*** Extracted material ***

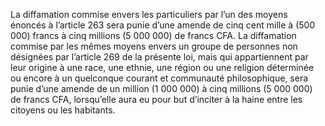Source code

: La diffamation commise envers les particuliers par l’un des moyens énoncés à l’article 263 sera punie d’une amende de cinq cent mille à (500 000) francs à cinq millions (5 000 000) de francs CFA.
La diffamation commise par les mêmes moyens envers un groupe de personnes non désignées par l’article 269 de la présente loi, mais qui appartiennent par leur origine à une race, une ethnie, une région ou une religion déterminée ou encore à un quelconque courant et communauté philosophique, sera punie d’une amende de un million (1 000 000) à cinq millions (5 000 000) de francs CFA, lorsqu’elle aura eu pour but d’inciter à la haine entre les citoyens ou les habitants.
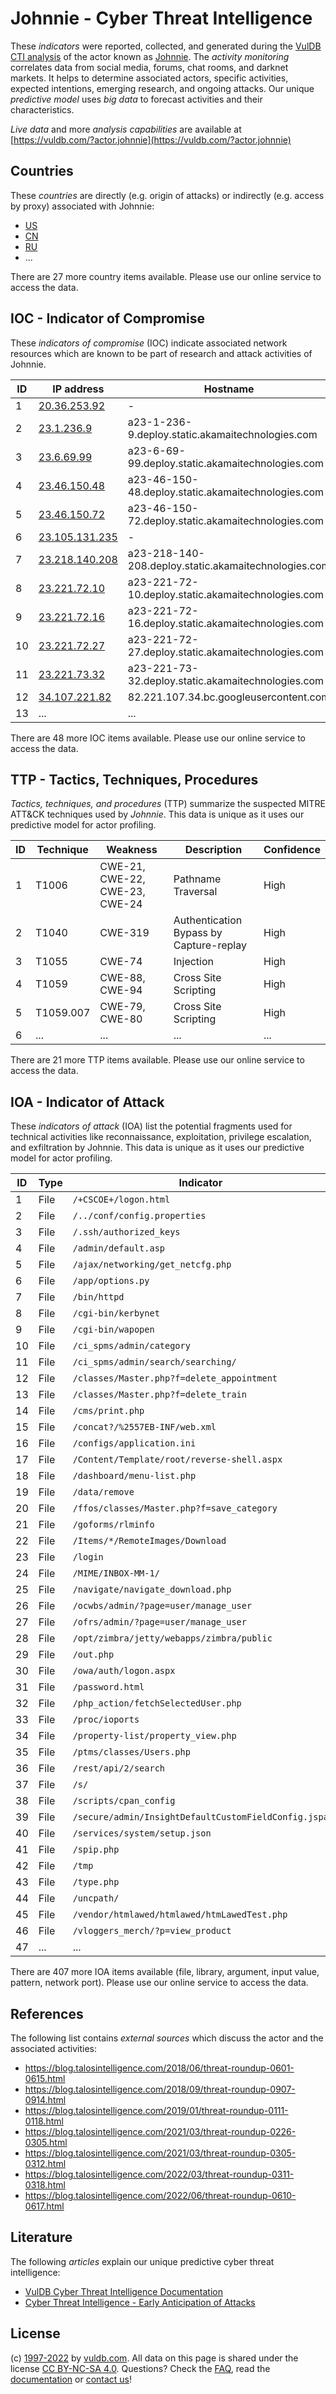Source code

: # Johnnie - Cyber Threat Intelligence

These _indicators_ were reported, collected, and generated during the [VulDB CTI analysis](https://vuldb.com/?kb.cti) of the actor known as [Johnnie](https://vuldb.com/?actor.johnnie). The _activity monitoring_ correlates data from social media, forums, chat rooms, and darknet markets. It helps to determine associated actors, specific activities, expected intentions, emerging research, and ongoing attacks. Our unique _predictive model_ uses _big data_ to forecast activities and their characteristics.

_Live data_ and more _analysis capabilities_ are available at [https://vuldb.com/?actor.johnnie](https://vuldb.com/?actor.johnnie)

## Countries

These _countries_ are directly (e.g. origin of attacks) or indirectly (e.g. access by proxy) associated with Johnnie:

* [US](https://vuldb.com/?country.us)
* [CN](https://vuldb.com/?country.cn)
* [RU](https://vuldb.com/?country.ru)
* ...

There are 27 more country items available. Please use our online service to access the data.

## IOC - Indicator of Compromise

These _indicators of compromise_ (IOC) indicate associated network resources which are known to be part of research and attack activities of Johnnie.

ID | IP address | Hostname | Campaign | Confidence
-- | ---------- | -------- | -------- | ----------
1 | [20.36.253.92](https://vuldb.com/?ip.20.36.253.92) | - | - | High
2 | [23.1.236.9](https://vuldb.com/?ip.23.1.236.9) | a23-1-236-9.deploy.static.akamaitechnologies.com | - | High
3 | [23.6.69.99](https://vuldb.com/?ip.23.6.69.99) | a23-6-69-99.deploy.static.akamaitechnologies.com | - | High
4 | [23.46.150.48](https://vuldb.com/?ip.23.46.150.48) | a23-46-150-48.deploy.static.akamaitechnologies.com | - | High
5 | [23.46.150.72](https://vuldb.com/?ip.23.46.150.72) | a23-46-150-72.deploy.static.akamaitechnologies.com | - | High
6 | [23.105.131.235](https://vuldb.com/?ip.23.105.131.235) | - | - | High
7 | [23.218.140.208](https://vuldb.com/?ip.23.218.140.208) | a23-218-140-208.deploy.static.akamaitechnologies.com | - | High
8 | [23.221.72.10](https://vuldb.com/?ip.23.221.72.10) | a23-221-72-10.deploy.static.akamaitechnologies.com | - | High
9 | [23.221.72.16](https://vuldb.com/?ip.23.221.72.16) | a23-221-72-16.deploy.static.akamaitechnologies.com | - | High
10 | [23.221.72.27](https://vuldb.com/?ip.23.221.72.27) | a23-221-72-27.deploy.static.akamaitechnologies.com | - | High
11 | [23.221.73.32](https://vuldb.com/?ip.23.221.73.32) | a23-221-73-32.deploy.static.akamaitechnologies.com | - | High
12 | [34.107.221.82](https://vuldb.com/?ip.34.107.221.82) | 82.221.107.34.bc.googleusercontent.com | - | Medium
13 | ... | ... | ... | ...

There are 48 more IOC items available. Please use our online service to access the data.

## TTP - Tactics, Techniques, Procedures

_Tactics, techniques, and procedures_ (TTP) summarize the suspected MITRE ATT&CK techniques used by _Johnnie_. This data is unique as it uses our predictive model for actor profiling.

ID | Technique | Weakness | Description | Confidence
-- | --------- | -------- | ----------- | ----------
1 | T1006 | CWE-21, CWE-22, CWE-23, CWE-24 | Pathname Traversal | High
2 | T1040 | CWE-319 | Authentication Bypass by Capture-replay | High
3 | T1055 | CWE-74 | Injection | High
4 | T1059 | CWE-88, CWE-94 | Cross Site Scripting | High
5 | T1059.007 | CWE-79, CWE-80 | Cross Site Scripting | High
6 | ... | ... | ... | ...

There are 21 more TTP items available. Please use our online service to access the data.

## IOA - Indicator of Attack

These _indicators of attack_ (IOA) list the potential fragments used for technical activities like reconnaissance, exploitation, privilege escalation, and exfiltration by Johnnie. This data is unique as it uses our predictive model for actor profiling.

ID | Type | Indicator | Confidence
-- | ---- | --------- | ----------
1 | File | `/+CSCOE+/logon.html` | High
2 | File | `/../conf/config.properties` | High
3 | File | `/.ssh/authorized_keys` | High
4 | File | `/admin/default.asp` | High
5 | File | `/ajax/networking/get_netcfg.php` | High
6 | File | `/app/options.py` | High
7 | File | `/bin/httpd` | Medium
8 | File | `/cgi-bin/kerbynet` | High
9 | File | `/cgi-bin/wapopen` | High
10 | File | `/ci_spms/admin/category` | High
11 | File | `/ci_spms/admin/search/searching/` | High
12 | File | `/classes/Master.php?f=delete_appointment` | High
13 | File | `/classes/Master.php?f=delete_train` | High
14 | File | `/cms/print.php` | High
15 | File | `/concat?/%2557EB-INF/web.xml` | High
16 | File | `/configs/application.ini` | High
17 | File | `/Content/Template/root/reverse-shell.aspx` | High
18 | File | `/dashboard/menu-list.php` | High
19 | File | `/data/remove` | Medium
20 | File | `/ffos/classes/Master.php?f=save_category` | High
21 | File | `/goforms/rlminfo` | High
22 | File | `/Items/*/RemoteImages/Download` | High
23 | File | `/login` | Low
24 | File | `/MIME/INBOX-MM-1/` | High
25 | File | `/navigate/navigate_download.php` | High
26 | File | `/ocwbs/admin/?page=user/manage_user` | High
27 | File | `/ofrs/admin/?page=user/manage_user` | High
28 | File | `/opt/zimbra/jetty/webapps/zimbra/public` | High
29 | File | `/out.php` | Medium
30 | File | `/owa/auth/logon.aspx` | High
31 | File | `/password.html` | High
32 | File | `/php_action/fetchSelectedUser.php` | High
33 | File | `/proc/ioports` | High
34 | File | `/property-list/property_view.php` | High
35 | File | `/ptms/classes/Users.php` | High
36 | File | `/rest/api/2/search` | High
37 | File | `/s/` | Low
38 | File | `/scripts/cpan_config` | High
39 | File | `/secure/admin/InsightDefaultCustomFieldConfig.jspa` | High
40 | File | `/services/system/setup.json` | High
41 | File | `/spip.php` | Medium
42 | File | `/tmp` | Low
43 | File | `/type.php` | Medium
44 | File | `/uncpath/` | Medium
45 | File | `/vendor/htmlawed/htmlawed/htmLawedTest.php` | High
46 | File | `/vloggers_merch/?p=view_product` | High
47 | ... | ... | ...

There are 407 more IOA items available (file, library, argument, input value, pattern, network port). Please use our online service to access the data.

## References

The following list contains _external sources_ which discuss the actor and the associated activities:

* https://blog.talosintelligence.com/2018/06/threat-roundup-0601-0615.html
* https://blog.talosintelligence.com/2018/09/threat-roundup-0907-0914.html
* https://blog.talosintelligence.com/2019/01/threat-roundup-0111-0118.html
* https://blog.talosintelligence.com/2021/03/threat-roundup-0226-0305.html
* https://blog.talosintelligence.com/2021/03/threat-roundup-0305-0312.html
* https://blog.talosintelligence.com/2022/03/threat-roundup-0311-0318.html
* https://blog.talosintelligence.com/2022/06/threat-roundup-0610-0617.html

## Literature

The following _articles_ explain our unique predictive cyber threat intelligence:

* [VulDB Cyber Threat Intelligence Documentation](https://vuldb.com/?kb.cti)
* [Cyber Threat Intelligence - Early Anticipation of Attacks](https://www.scip.ch/en/?labs.20201022)

## License

(c) [1997-2022](https://vuldb.com/?kb.changelog) by [vuldb.com](https://vuldb.com/?kb.about). All data on this page is shared under the license [CC BY-NC-SA 4.0](https://creativecommons.org/licenses/by-nc-sa/4.0/). Questions? Check the [FAQ](https://vuldb.com/?kb.faq), read the [documentation](https://vuldb.com/?kb) or [contact us](https://vuldb.com/?contact)!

*** End of Extracted material ***

With all pictures removed, reproduce the lines from the top of the entries above through the line containing "## IOC - Indicator of Compromise", exactly as written.

▸ Result for this task:
Source code

: La diffamation commise envers les particuliers par l’un des moyens énoncés à l’article 263 sera punie d’une amende de cinq cent mille à (500 000) francs à cinq millions (5 000 000) de francs CFA.
La diffamation commise par les mêmes moyens envers un groupe de personnes non désignées par l’article 269 de la présente loi, mais qui appartiennent par leur origine à une race, une ethnie, une région ou une religion déterminée ou encore à un quelconque courant et communauté philosophique, sera punie d’une amende de un million (1 000 000) à cinq millions (5 000 000) de francs CFA, lorsqu’elle aura eu pour but d’inciter à la haine entre les citoyens ou les habitants.
Source code

: # Johnnie - Cyber Threat Intelligence

These _indicators_ were reported, collected, and generated during the [VulDB CTI analysis](https://vuldb.com/?kb.cti) of the actor known as [Johnnie](https://vuldb.com/?actor.johnnie). The _activity monitoring_ correlates data from social media, forums, chat rooms, and darknet markets. It helps to determine associated actors, specific activities, expected intentions, emerging research, and ongoing attacks. Our unique _predictive model_ uses _big data_ to forecast activities and their characteristics.

_Live data_ and more _analysis capabilities_ are available at [https://vuldb.com/?actor.johnnie](https://vuldb.com/?actor.johnnie)

## Countries

These _countries_ are directly (e.g. origin of attacks) or indirectly (e.g. access by proxy) associated with Johnnie:

* [US](https://vuldb.com/?country.us)
* [CN](https://vuldb.com/?country.cn)
* [RU](https://vuldb.com/?country.ru)
* ...

There are 27 more country items available. Please use our online service to access the data.

## IOC - Indicator of Compromise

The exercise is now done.